The right fight

When Ohio congressmen learned in May that President Trump’s 2018 budget called for eliminating millions in funding for Great Lakes restoration, they responded appropriately.
Senators Rob Portman and Sherrod Brown, along with Rep. Bob Latta, among many others, put up red flags in protest. Their reaction was justified, considering the regional importance of the Great Lakes and magnitude of the funding cut.
We would have been disappointed had they hesitated.
The administration’s budget would all but wipe out funding for the Great Lakes Restoration Initiative. The program, started under President Barack Obama in 2010, pays for projects such as removing toxic pollution from harbors and river mouths, restoring wetlands, fighting invasive species and preventing harmful algae outbreaks.
Over seven years, $2.2 billion has been provided to improve and protect the lakes. While much has been done, the need continues.
The Great Lakes, and Lake Erie in particular, are in a fragile position environmentally.
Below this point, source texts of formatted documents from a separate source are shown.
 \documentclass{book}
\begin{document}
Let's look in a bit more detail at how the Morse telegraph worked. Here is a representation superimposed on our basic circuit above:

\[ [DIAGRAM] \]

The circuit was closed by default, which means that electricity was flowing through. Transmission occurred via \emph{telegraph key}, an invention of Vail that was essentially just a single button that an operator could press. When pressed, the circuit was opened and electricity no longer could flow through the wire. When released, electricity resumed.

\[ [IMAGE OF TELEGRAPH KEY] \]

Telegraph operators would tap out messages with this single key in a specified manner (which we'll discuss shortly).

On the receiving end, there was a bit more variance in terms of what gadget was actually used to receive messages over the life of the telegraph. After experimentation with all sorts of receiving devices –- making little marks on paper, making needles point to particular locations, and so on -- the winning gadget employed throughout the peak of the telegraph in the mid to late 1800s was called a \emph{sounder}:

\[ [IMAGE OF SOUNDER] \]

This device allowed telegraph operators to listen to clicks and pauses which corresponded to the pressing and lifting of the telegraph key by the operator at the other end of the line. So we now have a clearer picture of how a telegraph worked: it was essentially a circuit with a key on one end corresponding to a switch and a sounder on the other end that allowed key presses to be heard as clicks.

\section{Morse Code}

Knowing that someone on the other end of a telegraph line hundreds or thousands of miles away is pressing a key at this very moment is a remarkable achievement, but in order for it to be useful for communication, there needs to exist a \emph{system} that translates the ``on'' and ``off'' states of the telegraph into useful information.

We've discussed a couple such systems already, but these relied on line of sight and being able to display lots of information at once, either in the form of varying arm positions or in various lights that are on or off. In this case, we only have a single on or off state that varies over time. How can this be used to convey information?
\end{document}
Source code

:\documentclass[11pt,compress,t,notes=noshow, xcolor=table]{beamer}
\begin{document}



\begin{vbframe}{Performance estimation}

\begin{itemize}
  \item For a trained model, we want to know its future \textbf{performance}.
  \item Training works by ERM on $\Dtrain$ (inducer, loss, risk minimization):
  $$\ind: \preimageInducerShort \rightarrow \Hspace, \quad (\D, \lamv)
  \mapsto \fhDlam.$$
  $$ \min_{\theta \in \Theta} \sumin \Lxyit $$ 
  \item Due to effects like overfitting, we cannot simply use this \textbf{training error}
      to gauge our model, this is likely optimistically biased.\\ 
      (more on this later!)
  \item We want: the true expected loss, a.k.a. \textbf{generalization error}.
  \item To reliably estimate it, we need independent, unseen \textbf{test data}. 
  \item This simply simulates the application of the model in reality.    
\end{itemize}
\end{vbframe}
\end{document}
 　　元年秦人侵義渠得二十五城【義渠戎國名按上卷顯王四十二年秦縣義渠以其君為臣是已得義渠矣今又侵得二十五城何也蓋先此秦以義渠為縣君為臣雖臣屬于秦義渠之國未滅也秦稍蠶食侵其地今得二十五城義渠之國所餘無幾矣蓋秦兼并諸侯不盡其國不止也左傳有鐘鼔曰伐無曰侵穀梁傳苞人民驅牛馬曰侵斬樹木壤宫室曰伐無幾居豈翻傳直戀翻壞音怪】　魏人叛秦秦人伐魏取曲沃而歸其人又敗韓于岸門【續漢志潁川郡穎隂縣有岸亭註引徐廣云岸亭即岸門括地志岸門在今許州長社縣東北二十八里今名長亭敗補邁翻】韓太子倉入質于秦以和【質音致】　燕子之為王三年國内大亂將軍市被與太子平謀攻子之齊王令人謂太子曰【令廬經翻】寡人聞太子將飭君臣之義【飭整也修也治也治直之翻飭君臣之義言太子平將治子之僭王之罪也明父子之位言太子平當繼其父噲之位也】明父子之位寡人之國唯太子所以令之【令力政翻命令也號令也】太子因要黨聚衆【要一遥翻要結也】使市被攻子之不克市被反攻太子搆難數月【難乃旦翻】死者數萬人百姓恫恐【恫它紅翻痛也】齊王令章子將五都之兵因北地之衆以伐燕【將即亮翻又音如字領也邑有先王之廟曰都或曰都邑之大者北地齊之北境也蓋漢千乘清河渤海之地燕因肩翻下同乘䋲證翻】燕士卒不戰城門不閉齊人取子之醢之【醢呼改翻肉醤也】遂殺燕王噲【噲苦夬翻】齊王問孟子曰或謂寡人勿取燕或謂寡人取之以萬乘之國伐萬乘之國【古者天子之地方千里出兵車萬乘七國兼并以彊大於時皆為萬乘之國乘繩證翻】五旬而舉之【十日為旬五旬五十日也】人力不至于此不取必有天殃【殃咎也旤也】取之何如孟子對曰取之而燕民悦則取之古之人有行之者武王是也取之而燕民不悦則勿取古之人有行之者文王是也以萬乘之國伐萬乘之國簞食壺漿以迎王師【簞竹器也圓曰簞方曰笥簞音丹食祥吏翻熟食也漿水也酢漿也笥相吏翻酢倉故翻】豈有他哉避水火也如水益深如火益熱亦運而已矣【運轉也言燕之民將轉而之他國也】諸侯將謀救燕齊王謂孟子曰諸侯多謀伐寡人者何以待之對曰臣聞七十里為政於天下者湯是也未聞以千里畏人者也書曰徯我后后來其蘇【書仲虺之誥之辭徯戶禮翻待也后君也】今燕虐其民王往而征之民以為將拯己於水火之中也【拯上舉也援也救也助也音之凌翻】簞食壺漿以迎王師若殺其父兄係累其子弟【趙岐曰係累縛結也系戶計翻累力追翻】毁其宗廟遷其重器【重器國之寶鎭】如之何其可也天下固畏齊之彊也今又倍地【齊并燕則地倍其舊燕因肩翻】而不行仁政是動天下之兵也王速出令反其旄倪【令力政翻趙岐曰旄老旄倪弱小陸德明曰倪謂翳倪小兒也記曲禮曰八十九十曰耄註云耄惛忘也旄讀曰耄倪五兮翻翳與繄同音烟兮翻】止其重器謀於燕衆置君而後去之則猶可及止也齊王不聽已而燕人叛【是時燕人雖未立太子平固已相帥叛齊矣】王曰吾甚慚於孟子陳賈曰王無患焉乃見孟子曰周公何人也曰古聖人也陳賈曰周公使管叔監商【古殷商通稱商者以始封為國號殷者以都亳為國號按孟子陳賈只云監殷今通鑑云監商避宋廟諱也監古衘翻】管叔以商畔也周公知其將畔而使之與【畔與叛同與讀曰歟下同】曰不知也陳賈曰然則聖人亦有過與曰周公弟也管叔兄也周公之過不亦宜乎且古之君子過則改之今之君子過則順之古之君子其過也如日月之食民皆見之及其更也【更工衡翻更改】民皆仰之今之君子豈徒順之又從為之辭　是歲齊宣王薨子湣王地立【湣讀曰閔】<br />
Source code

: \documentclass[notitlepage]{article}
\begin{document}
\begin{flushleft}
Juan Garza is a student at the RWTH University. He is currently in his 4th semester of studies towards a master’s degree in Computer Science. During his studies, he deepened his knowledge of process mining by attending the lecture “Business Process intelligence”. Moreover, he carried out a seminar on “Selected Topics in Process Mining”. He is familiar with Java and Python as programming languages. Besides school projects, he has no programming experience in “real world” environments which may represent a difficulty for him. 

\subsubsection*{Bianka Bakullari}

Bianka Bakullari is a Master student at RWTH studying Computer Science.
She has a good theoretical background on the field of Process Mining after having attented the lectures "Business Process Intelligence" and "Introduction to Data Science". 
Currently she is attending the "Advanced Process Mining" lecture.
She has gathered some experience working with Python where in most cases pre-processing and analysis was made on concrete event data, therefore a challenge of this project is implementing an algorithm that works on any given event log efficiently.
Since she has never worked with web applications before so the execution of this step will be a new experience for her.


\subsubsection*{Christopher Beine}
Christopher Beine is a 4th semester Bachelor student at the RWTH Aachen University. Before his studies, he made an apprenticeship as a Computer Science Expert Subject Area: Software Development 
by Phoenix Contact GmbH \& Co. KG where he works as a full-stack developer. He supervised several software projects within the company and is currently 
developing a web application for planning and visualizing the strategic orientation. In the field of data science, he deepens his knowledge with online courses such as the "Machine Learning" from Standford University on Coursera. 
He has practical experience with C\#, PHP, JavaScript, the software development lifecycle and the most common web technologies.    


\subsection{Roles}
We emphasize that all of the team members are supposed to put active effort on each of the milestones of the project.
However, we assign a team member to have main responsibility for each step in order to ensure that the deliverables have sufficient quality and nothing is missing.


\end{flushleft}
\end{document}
Efforts are underway to clean up pollution hot spots, restore coast lines, and to prevent the kind of algae blooms that threaten municipal drinking water systems and dampen tourism each summer.
At the same time, scientists are still fighting to ward off invasive species, including the Asian carp, which would disrupt the aquatic balance of the lakes if they become established.
All those projects take money.
Fortunately, Portman, Brown and Latta consider the issue a priority.
On Wednesday, a House appropriations subcommittee began considering a provision that includes $300 million for the Great Lakes Restoration Initiative in the annual Interior appropriations bill. That’s the same amount that would be cut under Trump’s budget.
While far from a done deal, the initiative has had widespread bipartisan support in the eight states adjoining the Great Lakes. There’s no reason to believe the bill would get any less.
In the past, Congress has pushed back against Great Lakes cuts, but with a new administration it may take a greater effort to maintain full funding this time around.
For Ohio’s sake and other states which depend on the Great Lakes, we urge Portman, Brown and Latta and other lawmakers to keep up the fight.